Adame Ba Konaré publie : « Ferdinand DURANTON, le Prince Français du Khasso »

0
146

Un critique, il y a peu, présentant l’œuvre du moment; le dernier roman en date du Pr Adam Ba konaré, concluait sur ces mots:  » … son ouvrage transpirait la Générosité d’une Dame de Cœur ». La générosité dont il était question explosait le cadre philanthropique naturelle de la femme, de la sœur ; ainsi que de la mère, de l’épouse qui ;la conduisit à leur dédier un musée pour apprendre l’humain « mousoya », bastion sociétale et civilisationelle. Dans le long cheminement de nos cultures à l’abandon.

Ce livre consacré à Ferdinand DURANTON, GARANTON, pour le Khasso. Quoique réservant une place centrale à la femme; en l’occurrence la belle SADIOBADIALLO , fille ainée et princesse du roi Khassonké de Médine,  qui en constitue la trame. A tous points de vue,  est aussi la preuve de cette autre générosité; dédicace de la  fête de l’intellect, de la soif de savoir; de l’appel et du rappel de l’histoire. La vraie histoire, pas la légende, pas le conte, pas la fable.

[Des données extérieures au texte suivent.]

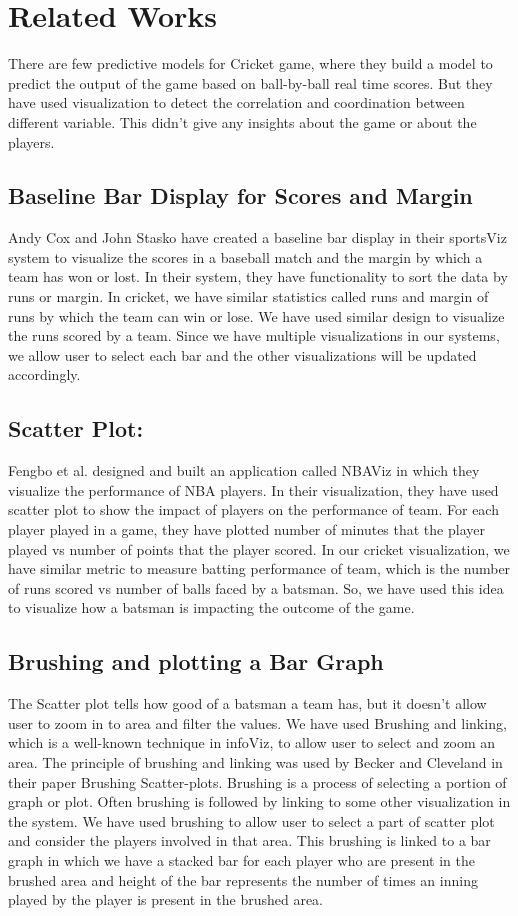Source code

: \documentclass[10pt,journal,compsoc]{IEEEtran}
\begin{document}
\section {Related Works}
There are few predictive models for Cricket game\cite{cricket}, where they build a model to predict the output of the game based on ball-by-ball real time scores. But they have used visualization to detect the correlation and coordination between different variable. This didn't give any insights about the game or about the players.

\subsection{Baseline Bar Display for Scores and Margin}
Andy Cox and John Stasko have created a baseline bar display in their sportsViz\cite{sportsvis} system to visualize the scores in a baseball match and the margin by which a team has won or lost. In their system, they have functionality to sort the data by runs or margin. In cricket, we have similar statistics called runs and margin of runs by which the team can win or lose. We have used similar design to visualize the runs scored by a team. Since we have multiple visualizations in our systems, we allow user to select each bar and the other visualizations will be updated accordingly.

\subsection{Scatter Plot:}
Fengbo et al. designed and built an application called NBAViz\cite{nbavis} in which they visualize the performance of NBA players. In their visualization, they have used scatter plot to show the impact of players on the performance of team. For each player played in a game, they have plotted number of minutes that the player played vs number of points that the player scored. In our cricket visualization, we have similar metric to measure batting performance of team, which is the number of runs scored vs number of balls faced by a batsman. So, we have used this idea to visualize how a batsman is impacting the outcome of the game.

\subsection{Brushing and plotting a Bar Graph}
The Scatter plot tells how good of a batsman a team has, but it doesn't allow user to zoom in to area and filter the values. We have used Brushing and linking, which is a well-known technique in infoViz, to allow user to select and zoom an area. The principle of brushing and linking was used by Becker and Cleveland in their paper Brushing Scatter-plots\cite{scatterplots1}. Brushing is a process of selecting a portion of graph or plot. Often brushing is followed by linking to some other visualization in the system. We have used brushing to allow user to select a part of scatter plot and consider the players involved in that area. This brushing is linked to a bar graph in which we have a stacked bar for each player who are present in the brushed area and height of the bar represents the number of times an inning played by the player is present in the brushed area.
\end{document}
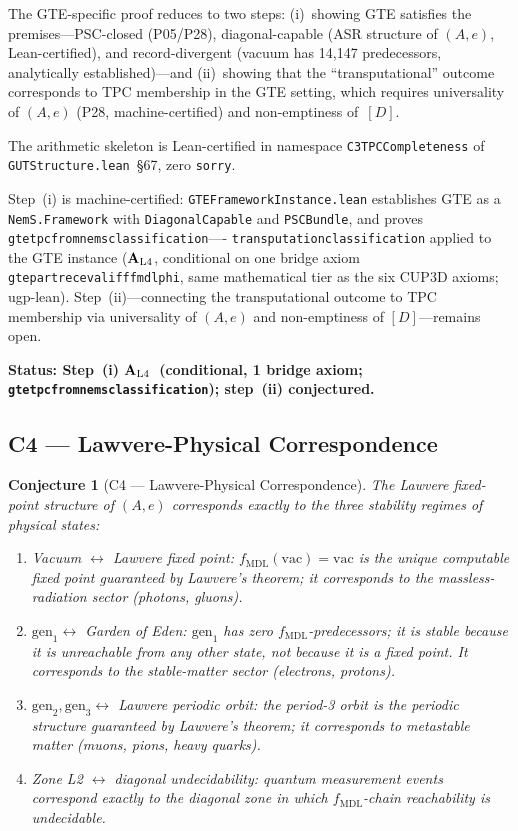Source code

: \documentclass[12pt,letterpaper]{article}
\newtheorem{conjecture}[theorem]{Conjecture}
\newcommand{\fmdl}{f_{\mathrm{MDL}}}
\newcommand{\Dclass}{[D]}
\newcommand{\catAL}{\ensuremath{\textbf{A}_{\rm L4}}}
\newcommand{\lean}[1]{%
  \penalty-100
  \begingroup\def\_{\textunderscore\allowbreak}\texttt{#1}\endgroup}
\begin{document}
The GTE-specific proof reduces to two steps:
(i)~showing GTE satisfies the premises---PSC-closed (P05/P28), diagonal-capable
(ASR structure of $(A,e)$, Lean-certified), and record-divergent (vacuum has
14{,}147 predecessors, analytically established)---and (ii)~showing that the
``transputational'' outcome corresponds to TPC membership in the GTE setting,
which requires universality of $(A,e)$ (P28, machine-certified) and non-emptiness of~$\Dclass$.

The arithmetic skeleton is Lean-certified in namespace \lean{C3TPCCompleteness}
of \lean{GUTStructure.lean}~\S67, zero \texttt{sorry}.

Step~(i) is machine-certified: \lean{GTEFrameworkInstance.lean}
establishes GTE as a \lean{NemS.Framework} with \lean{DiagonalCapable} and
\lean{PSCBundle}, and proves \lean{gte\_tpc\_from\_nems\_classification}----%
\lean{transputation\_classification} applied to the GTE instance
(\catAL, conditional on one bridge axiom
\lean{gte\_partrec\_eval\_iff\_fmdl\_phi}, same mathematical tier as the six
CUP3D axioms; ugp-lean).
Step~(ii)---connecting the transputational outcome to TPC membership via
universality of $(A,e)$ and non-emptiness of $\Dclass$---remains open.

\noindent\textbf{Status: Step~(i) \catAL\ (conditional, 1 bridge axiom;
\lean{gte\_tpc\_from\_nems\_classification}); step~(ii) conjectured.}

\subsection{C4 --- Lawvere-Physical Correspondence}
\label{sec:C4}

\begin{conjecture}[C4 --- Lawvere-Physical Correspondence]
\label{conj:C4}
The Lawvere fixed-point structure of $(A, e)$ corresponds exactly to the three
stability regimes of physical states:
\begin{enumerate}[nosep, label=(\roman*)]
  \item \emph{Vacuum $\leftrightarrow$ Lawvere fixed point:}
        $\fmdl(\mathrm{vac}) = \mathrm{vac}$ is the unique computable fixed point
        guaranteed by Lawvere's theorem; it corresponds to the massless-radiation
        sector (photons, gluons).
  \item \emph{$\mathrm{gen}_1 \leftrightarrow$ Garden of Eden:}
        $\mathrm{gen}_1$ has zero $\fmdl$-predecessors; it is stable because it
        is unreachable from any other state, not because it is a fixed point.  It
        corresponds to the stable-matter sector (electrons, protons).
  \item \emph{$\mathrm{gen}_2, \mathrm{gen}_3 \leftrightarrow$ Lawvere periodic
        orbit:} the period-3 orbit is the periodic structure guaranteed by
        Lawvere's theorem; it corresponds to metastable matter (muons, pions,
        heavy quarks).
  \item \emph{Zone L2 $\leftrightarrow$ diagonal undecidability:} quantum
        measurement events correspond exactly to the diagonal zone in which
        $\fmdl$-chain reachability is undecidable.
\end{enumerate}
\end{conjecture}
\end{document}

Au-delà,  Il s’agit bien de cette plume onctueuse, alerte, précieuse et simple à la fois, inspirée et authentique tout aussi; s’abreuvant toujours et toujours à la source du Griot; dont l’honneur et; la pérennité de son art est de ne  jamais  prendre quelques libertés d’avec le Vrai;  quelques privautés d’avec l’art séculaire du Dire. C’est cet encrier vibrant, vielle marmite de savoir, la panse repue du monde. Au contact duquel le  lecteur devient la chose et son contraire, l’autre lui-même. Se laissant, malgré lui et tout disposé, à se laisser pénétrer par ses fibres les plus intimes et; jusqu’ici insoupçonnées d’un enseignement authentique; d’une romance et d’un témoignage servis dans un écrin moitié satin moitié velours; enrobant une myriade de pépites de toutes les précieuses connues du Bambouk.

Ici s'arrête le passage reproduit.